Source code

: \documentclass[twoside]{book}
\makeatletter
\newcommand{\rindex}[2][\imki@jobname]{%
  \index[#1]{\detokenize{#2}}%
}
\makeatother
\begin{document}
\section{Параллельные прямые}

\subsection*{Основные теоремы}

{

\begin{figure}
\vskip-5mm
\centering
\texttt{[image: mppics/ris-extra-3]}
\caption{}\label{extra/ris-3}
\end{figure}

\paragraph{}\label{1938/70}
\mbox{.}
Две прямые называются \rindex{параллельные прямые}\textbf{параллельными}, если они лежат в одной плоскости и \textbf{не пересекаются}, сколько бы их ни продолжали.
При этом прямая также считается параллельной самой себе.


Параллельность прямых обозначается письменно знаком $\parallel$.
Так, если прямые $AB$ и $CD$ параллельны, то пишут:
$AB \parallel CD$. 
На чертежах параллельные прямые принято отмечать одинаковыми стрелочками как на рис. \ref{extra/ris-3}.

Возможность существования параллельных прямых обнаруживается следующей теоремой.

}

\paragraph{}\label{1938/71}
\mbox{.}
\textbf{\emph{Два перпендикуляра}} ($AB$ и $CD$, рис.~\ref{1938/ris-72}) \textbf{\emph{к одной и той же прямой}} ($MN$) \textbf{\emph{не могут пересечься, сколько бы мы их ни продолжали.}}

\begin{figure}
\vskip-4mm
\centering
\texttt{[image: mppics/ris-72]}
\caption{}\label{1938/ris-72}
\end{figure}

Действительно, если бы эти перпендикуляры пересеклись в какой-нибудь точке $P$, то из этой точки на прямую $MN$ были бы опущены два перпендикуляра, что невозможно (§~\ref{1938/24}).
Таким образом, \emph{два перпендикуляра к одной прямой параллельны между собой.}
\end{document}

...

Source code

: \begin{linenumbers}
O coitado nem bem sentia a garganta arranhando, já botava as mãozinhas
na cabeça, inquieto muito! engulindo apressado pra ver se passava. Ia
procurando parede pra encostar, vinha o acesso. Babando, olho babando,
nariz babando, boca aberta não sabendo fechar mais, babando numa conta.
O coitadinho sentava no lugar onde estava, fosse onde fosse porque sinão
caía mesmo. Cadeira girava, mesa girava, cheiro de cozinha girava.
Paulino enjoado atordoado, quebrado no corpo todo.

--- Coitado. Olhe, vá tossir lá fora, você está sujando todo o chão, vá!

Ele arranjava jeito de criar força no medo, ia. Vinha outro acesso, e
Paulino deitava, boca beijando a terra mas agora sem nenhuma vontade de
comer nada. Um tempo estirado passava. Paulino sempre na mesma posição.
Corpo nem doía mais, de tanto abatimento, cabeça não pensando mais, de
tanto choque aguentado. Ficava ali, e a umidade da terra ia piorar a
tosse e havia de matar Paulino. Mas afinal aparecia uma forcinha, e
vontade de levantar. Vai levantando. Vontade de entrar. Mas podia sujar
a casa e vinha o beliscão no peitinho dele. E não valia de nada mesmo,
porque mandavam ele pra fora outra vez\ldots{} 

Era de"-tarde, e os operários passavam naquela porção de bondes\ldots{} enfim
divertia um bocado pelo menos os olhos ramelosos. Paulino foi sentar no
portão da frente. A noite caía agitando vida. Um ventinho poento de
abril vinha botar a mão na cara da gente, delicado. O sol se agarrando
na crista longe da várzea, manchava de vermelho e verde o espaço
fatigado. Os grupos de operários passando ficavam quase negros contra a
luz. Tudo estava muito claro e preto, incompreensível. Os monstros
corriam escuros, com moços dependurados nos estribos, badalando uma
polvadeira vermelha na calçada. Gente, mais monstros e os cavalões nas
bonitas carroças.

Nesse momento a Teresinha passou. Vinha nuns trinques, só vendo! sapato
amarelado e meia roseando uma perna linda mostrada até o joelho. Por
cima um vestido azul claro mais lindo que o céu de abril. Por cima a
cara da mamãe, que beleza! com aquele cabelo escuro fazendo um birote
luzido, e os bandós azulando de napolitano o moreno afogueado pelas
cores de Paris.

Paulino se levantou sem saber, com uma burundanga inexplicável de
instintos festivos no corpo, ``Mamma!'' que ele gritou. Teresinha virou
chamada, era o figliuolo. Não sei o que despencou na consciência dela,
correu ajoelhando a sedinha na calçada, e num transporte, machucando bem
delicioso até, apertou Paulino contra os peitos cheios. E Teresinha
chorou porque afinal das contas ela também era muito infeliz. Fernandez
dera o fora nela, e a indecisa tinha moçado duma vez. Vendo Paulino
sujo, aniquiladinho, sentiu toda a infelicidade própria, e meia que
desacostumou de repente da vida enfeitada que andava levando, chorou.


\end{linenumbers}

** Required work **
For the word "nada", say how many lines of the listing contain it; give the number alone.

** Solution **
2